In total, three health trusts reported two deaths and 49 patients coming to harm since April, 2012, while Southern Health Trust reported several patients noted as having 'minor injuries on return to hospital'.
Only the Western Trust failed to give information on its absconders coming to harm outside hospital.
There were 921 general ward abscondments and 708 abscondments from psychiatric wards in 2012/13 (1,629) and this increased to 1,151 general ward abscondments and 878 abscondments from psychiatric wards (2,209) in 2014/15.
This represents a 24.5% increase, with the biggest difference coming in the numbers of absconders from general wards of acute hospitals.
Some of the figures include multiple attempts by individual patients to leave hospital care.
The statistics show the reality of what hospital staff face in trying to keep patients safe while under treatment at a time when thousands of patients are waiting to be admitted for treatment.
Patients walk out of hospital for a variety of reasons but many are under significant psychological or emotional distress.

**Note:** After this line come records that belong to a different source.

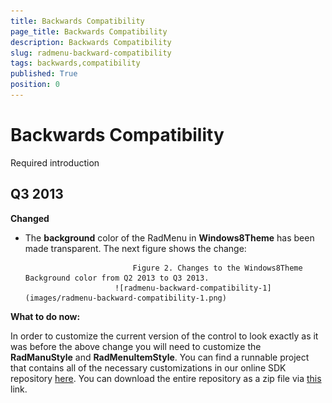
 ```yaml
---
title: Backwards Compatibility
page_title: Backwards Compatibility
description: Backwards Compatibility
slug: radmenu-backward-compatibility
tags: backwards,compatibility
published: True
position: 0
---
```


# Backwards Compatibility



Required introduction

## Q3 2013

__Changed__

* The __background__ color of the RadMenu in __Windows8Theme__ has been made transparent. The next figure shows the change:
                      


                              Figure 2. Changes to the Windows8Theme Background color from Q2 2013 to Q3 2013.
                          ![radmenu-backward-compatibility-1](images/radmenu-backward-compatibility-1.png)

__What to do now:__

In order to customize the current version of the control to look exactly as it was before the above change you will need to customize the __RadManuStyle__ and __RadMenuItemStyle__. You can find a runnable project that contains all of the necessary customizations in our online SDK repository
                  [here](https://github.com/telerik/xaml-sdk/tree/master/Menu/OldMenuAndItemStyle). You can download the entire repository as a zip file via
                  [this](https://github.com/telerik/xaml-sdk/archive/master.zip) link.
              
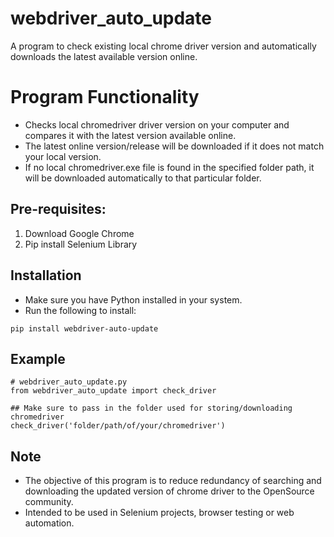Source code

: # webdriver_auto_update
A program to check existing local chrome driver version and automatically downloads the latest available version online.

# Program Functionality
- Checks local chromedriver driver version on your computer and compares it with the latest version available online.
- The latest online version/release will be downloaded if it does not match your local version.
- If no local chromedriver.exe file is found in the specified folder path, it will be downloaded automatically to that particular folder.

## Pre-requisites:
1. Download Google Chrome
2. Pip install Selenium Library


## Installation
- Make sure you have Python installed in your system.
- Run the following to install:

``` 
pip install webdriver-auto-update
```


## Example
```
# webdriver_auto_update.py
from webdriver_auto_update import check_driver

## Make sure to pass in the folder used for storing/downloading chromedriver
check_driver('folder/path/of/your/chromedriver')
```


## Note
- The objective of this program is to reduce redundancy of searching and downloading the updated version of chrome driver to the OpenSource community.
- Intended to be used in Selenium projects, browser testing or web automation.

The PSNI are called to help locate mental health patients or patients thought to be vulnerable.
Mr Craig described the figures as "alarming" and called on the Department of Health to take action on reducing the incidents.
The DUP MLA for Lagan Valley added: "The consequences of some of these people going missing is absolutely horrendous."
Janice Smyth, director of the Royal College of Nursing, called on the DHSSPS, the Commissioner and the health trusts to launch a thorough investigation to identify the action taken to reduce the numbers of patients who leave hospital without their care and treatment being completed.
Belfast Health and Social Care Trust has the highest number of patients absconding.
It has reported 633 absconders and attempts out of its general ward hospitals and 420 absconders from its psychiatric units in 2014/15.
It included missing patients in its figures, that is those missing off wards for some time.
The South Eastern Trust detailed 11 mental health patients who came to harm outside their units between 2012 and 2015 and four from acute inpatients.
The Health and Social Board, which contracts services for the five health trusts on behalf of DHSSPS, did not comment.
James Fenton went missing from the mental health ward at the Ulster Hospital on July 2, 2010, just hours after he was admitted suffering from severe depression. His body was found 10 weeks later in the hospital grounds, 40 metres away from a wooded area where he was last seen smoking. Two police officers had searched the hospital grounds after the PSNI was alerted to the 22-year-old's disappearance, but that search - as well as subsequent searches - failed to locate him. A new search involving 50 people was launched on September 11, 2010, and his body was found that afternoon. In 2013, a damning report by the Police Ombudsman found that James and his family "were let down by the PSNI". Thirteen officers were disciplined.